Exercise prompt — Retype the records below exactly as given, but only from the first line through the line with "①设备控制器的基本功能", and without the pictures.

The data —

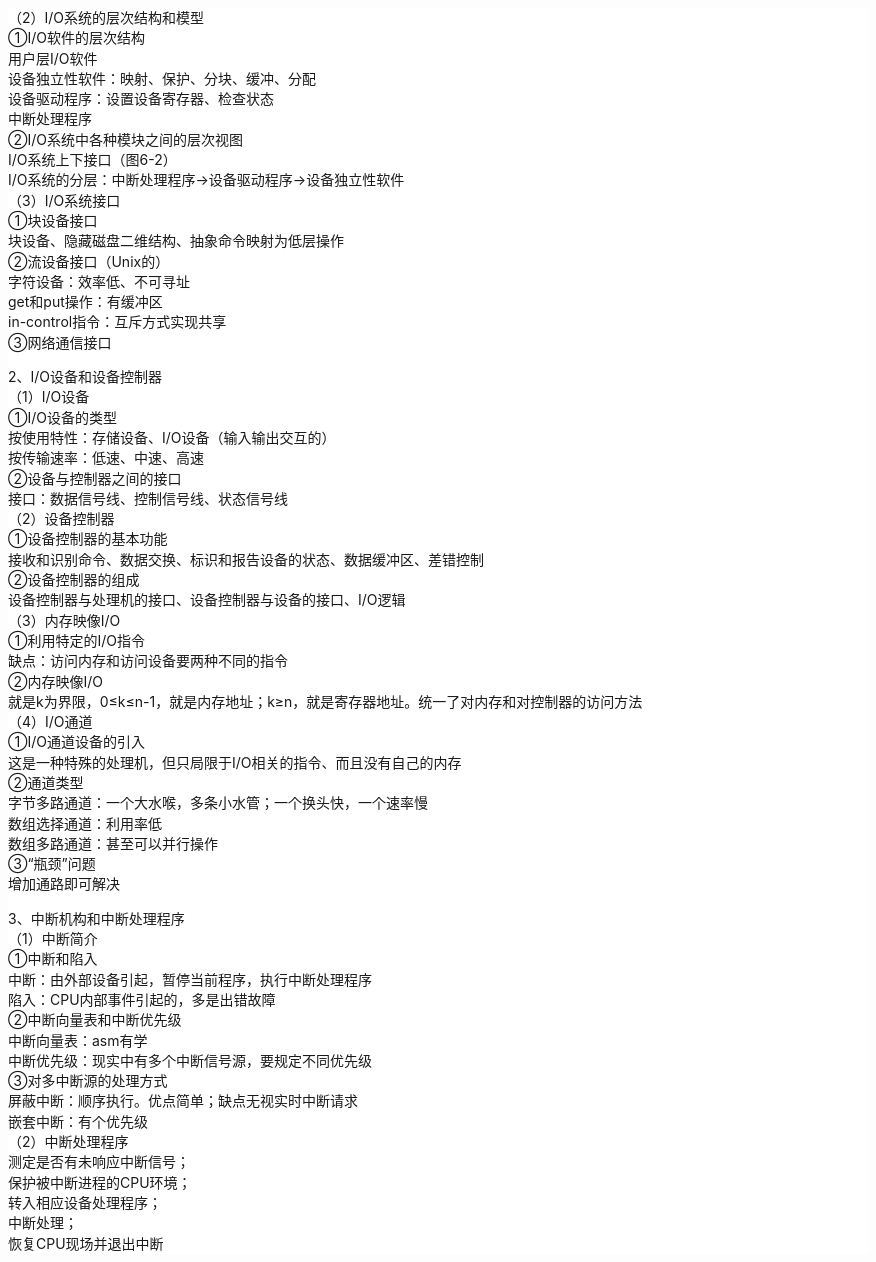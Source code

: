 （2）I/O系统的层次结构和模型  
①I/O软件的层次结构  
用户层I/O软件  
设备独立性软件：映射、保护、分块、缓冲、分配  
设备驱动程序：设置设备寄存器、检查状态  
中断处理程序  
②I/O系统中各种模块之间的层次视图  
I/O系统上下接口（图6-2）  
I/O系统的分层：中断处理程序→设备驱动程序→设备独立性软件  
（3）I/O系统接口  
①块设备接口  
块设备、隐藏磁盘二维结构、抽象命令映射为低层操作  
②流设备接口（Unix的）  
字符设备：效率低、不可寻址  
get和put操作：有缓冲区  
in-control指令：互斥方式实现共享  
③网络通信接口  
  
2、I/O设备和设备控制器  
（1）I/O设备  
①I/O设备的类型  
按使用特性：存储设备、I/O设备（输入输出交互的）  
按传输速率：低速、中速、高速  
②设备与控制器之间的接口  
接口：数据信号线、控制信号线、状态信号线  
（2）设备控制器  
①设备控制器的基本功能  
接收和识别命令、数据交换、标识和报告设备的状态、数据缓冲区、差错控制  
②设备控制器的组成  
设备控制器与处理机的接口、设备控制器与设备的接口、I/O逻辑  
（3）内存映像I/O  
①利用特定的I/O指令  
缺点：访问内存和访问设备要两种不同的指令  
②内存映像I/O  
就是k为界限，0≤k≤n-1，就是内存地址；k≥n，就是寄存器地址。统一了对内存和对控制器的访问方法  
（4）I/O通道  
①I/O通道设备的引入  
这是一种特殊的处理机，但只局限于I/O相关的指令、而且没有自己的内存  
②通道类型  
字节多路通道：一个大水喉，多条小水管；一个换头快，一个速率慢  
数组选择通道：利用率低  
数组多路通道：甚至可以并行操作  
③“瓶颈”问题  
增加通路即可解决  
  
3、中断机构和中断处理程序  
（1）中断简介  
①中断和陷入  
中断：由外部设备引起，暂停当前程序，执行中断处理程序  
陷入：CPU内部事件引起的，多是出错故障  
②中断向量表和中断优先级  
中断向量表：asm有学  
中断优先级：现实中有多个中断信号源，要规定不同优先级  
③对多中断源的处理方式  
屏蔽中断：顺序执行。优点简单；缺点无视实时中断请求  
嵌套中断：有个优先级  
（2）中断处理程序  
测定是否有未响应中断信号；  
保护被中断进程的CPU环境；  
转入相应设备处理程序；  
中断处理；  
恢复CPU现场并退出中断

Answer space —
Source code

: （2）I/O系统的层次结构和模型  
①I/O软件的层次结构  
用户层I/O软件  
设备独立性软件：映射、保护、分块、缓冲、分配  
设备驱动程序：设置设备寄存器、检查状态  
中断处理程序  
②I/O系统中各种模块之间的层次视图  
I/O系统上下接口（图6-2）  
I/O系统的分层：中断处理程序→设备驱动程序→设备独立性软件  
（3）I/O系统接口  
①块设备接口  
块设备、隐藏磁盘二维结构、抽象命令映射为低层操作  
②流设备接口（Unix的）  
字符设备：效率低、不可寻址  
get和put操作：有缓冲区  
in-control指令：互斥方式实现共享  
③网络通信接口  
  
2、I/O设备和设备控制器  
（1）I/O设备  
①I/O设备的类型  
按使用特性：存储设备、I/O设备（输入输出交互的）  
按传输速率：低速、中速、高速  
②设备与控制器之间的接口  
接口：数据信号线、控制信号线、状态信号线  
（2）设备控制器  
①设备控制器的基本功能  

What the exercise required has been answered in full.